In terms of price, silver traditionally follows gold. It has a history of lagging behind for years and then catching up all at once, leading to eye widening rallies. So far we aren’t seeing this kind of bullish momentum, but history repeats itself and when we talk about silver and gold prices, we have more price data than we do for any other financial instrument, ever.
What is the correct silver to gold ratio?
Upon the death of Alexander the Great, it was 12.5 ounces of silver to every 1 ounce of gold. Historically, however, it’s been more like 15 to 1 and currently we’re trading the metals in a way that suggest gold is more valuable compared to silver than it ever was, in all of history. Scientists have recently confirmed that their is about 19 ounces of silver for every 1 ounce of gold in the earth’s crust. So technically speaking, gold is 19 times rarer than silver, and it’s been traded near that range all throughout history.

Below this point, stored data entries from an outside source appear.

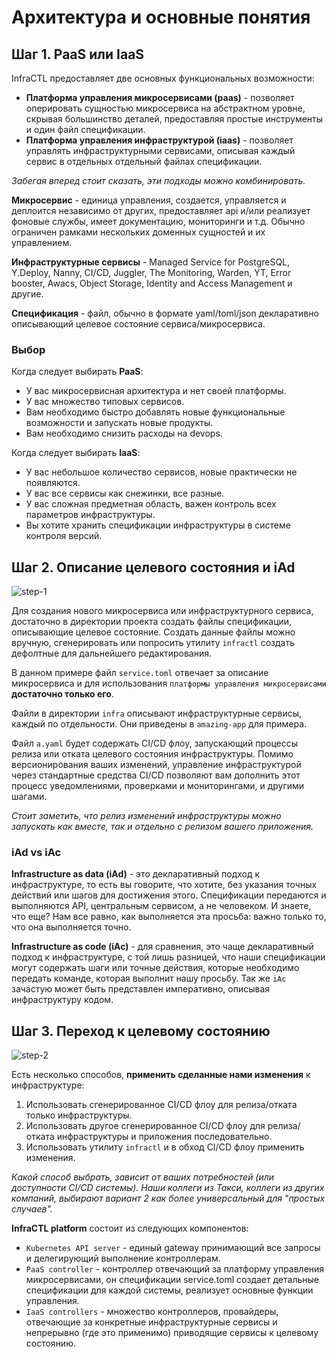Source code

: # Архитектура и основные понятия

## Шаг 1. PaaS или IaaS

InfraCTL предоставляет две основных функциональных возможности:

* **Платформа управления микросервисами (paas)** - позволяет оперировать сущностью микросервиса на абстрактном уровне, скрывая большинство деталей, предоставляя простые инструменты и один файл спецификации.
* **Платформа управления инфраструктурой (iaas)** - позволяет управлять инфраструктурными сервисами, описывая каждый сервис в отдельных отдельный файлах спецификации.

_Забегая вперед стоит сказать, эти подходы можно комбинировать._

**Микросервис** - единица управления, создается, управляется и деплоится независимо от других, предоставляет api и/или реализует фоновые службы, имеет документацию, мониторинги и т.д. Обычно ограничен рамками нескольких доменных сущностей и их управлением. 

**Инфраструктурные сервисы** - Managed Service for PostgreSQL, Y.Deploy, Nanny, CI/CD, Juggler, The Monitoring, Warden, YT, Error booster, Awacs, Object Storage, Identity and Access Management и другие.

**Спецификация** - файл, обычно в формате yaml/toml/json декларативно описывающий целевое состояние сервиса/микросервиса.

### Выбор

Когда следует выбирать **PaaS**:
* У вас микросервисная архитектура и нет своей платформы.
* У вас множество типовых сервисов.
* Вам необходимо быстро добавлять новые функциональные возможности и запускать новые продукты.
* Вам необходимо снизить расходы на devops.

Когда следует выбирать **IaaS**:
* У вас небольшое количество сервисов, новые практически не появляются.
* У вас все сервисы как снежинки, все разные.
* У вас сложная предметная область, важен контроль всех параметров инфраструктуры.
* Вы хотите хранить спецификации инфраструктуры в системе контроля версий.


## Шаг 2. Описание целевого состояния и iAd

![step-1](https://nda.ya.ru/t/s-la_Ozo4ZRTtm)

Для создания нового микросервиса или инфраструктурного сервиса, достаточно в директории проекта создать файлы спецификации, описывающие целевое состояние. Создать данные файлы можно вручную, сгенерировать или попросить утилиту `infractl` создать дефолтные для дальнейшего редактирования.

В данном примере файл `service.toml` отвечает за описание микросервиса и для использования `платформы управления микросервисами` **достаточно только его**. 

Файли в директории `infra` описывают инфраструктурные сервисы, каждый по отдельности. Они приведены в `amazing-app` для примера.

Файл `a.yaml` будет содержать CI/CD флоу, запускающий процессы релиза или отката целевого состояния инфраструктуры. Помимо версионирования ваших изменений, управление инфраструктурой через стандартные средства CI/CD позволяют вам дополнить этот процесс уведомлениями, проверками и мониторингами, и другими шагами.

_Стоит заметить, что релиз изменений инфраструктуры можно запускать как вместе, так и отдельно с релизом вашего приложения._

### iAd vs iAc

**Infrastructure as data (iAd)** - это декларативный подход к инфраструктуре, то есть вы говорите, что хотите, без указания точных действий или шагов для достижения этого. Спецификации передаются и выполняются API, центральным сервисом, а не человеком. И знаете, что еще? Нам все равно, как выполняется эта просьба: важно только то, что она выполняется точно.

**Infrastructure as code (iAc)** - для сравнения, это чаще декларативный подход к инфраструктуре, с той лишь разницей, что наши спецификации могут содержать шаги или точные действия, которые необходимо передать команде, которая выполнит нашу просьбу. Так же `iAc` зачастую может быть представлен императивно, описывая инфраструктуру кодом.

## Шаг 3. Переход к целевому состоянию

![step-2](https://nda.ya.ru/t/uxYZrX304Xjbpj)

Есть несколько способов, **применить сделанные нами изменения** к инфраструктуре:
1. Использовать сгенерированное CI/CD флоу для релиза/отката только инфраструктуры.
1. Использовать другое сгенерированное CI/CD флоу для релиза/отката инфраструктуры и приложения последовательно.
1. Использовать утилиту `infractl` и в обход CI/CD флоу применить изменения.

_Какой способ выбрать, зависит от ваших потребностей (или доступности CI/CD системы). Наши коллеги из Такси, коллеги из других компаний, выбирают вариант 2 как более универсальный для "простых случаев"._

**InfraCTL platform** состоит из следующих компонентов:
* `Kubernetes API server` - единый gateway принимающий все запросы и делегирующий выполнение контроллерам.
* `PaaS controller` - контроллер отвечающий за платформу управления микросервисами, он спецификации service.toml создает детальные спецификации для каждой системы, реализует основные функции управления.
* `IaaS controllers` - множество контроллеров, провайдеры, отвечающие за конкретные инфраструктурные сервисы и непрерывно (где это применимо) приводящие сервисы к целевому состоянию.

Just looking at the technical data, and not considering our current economic backdrop, the silver to gold ratio is due for a significant correction. Whether gold is overpriced or silver is undervalued remains unclear, but if the flight to cash is over and investors are looking for a store of value to protect them from the coming inflation, metals are likely all going to benefit.
What’s next for the prices of silver and gold?
While gold is showing strength currently due to it’s use as a store of value since before history was beginning to get scribbled onto cave walls, it’s more recently found uses in electronics and many other applications. But not only is silver is the best electrical and thermal conductor of all metals it’s finding even more applications in budding industries including solar panels and even antibiotics. If the silver gold ratio were to suddenly correct to around 20 to 1, which would fall in line with historical and even more recent data, it’s likely a sharp upwards correction would be made in the silver price.
A correction in the silver gold ratio that took it back to the historical norms of 20 to 1 would see the current silver price per ounce close to $85, which would be a 566% increase from the current levels.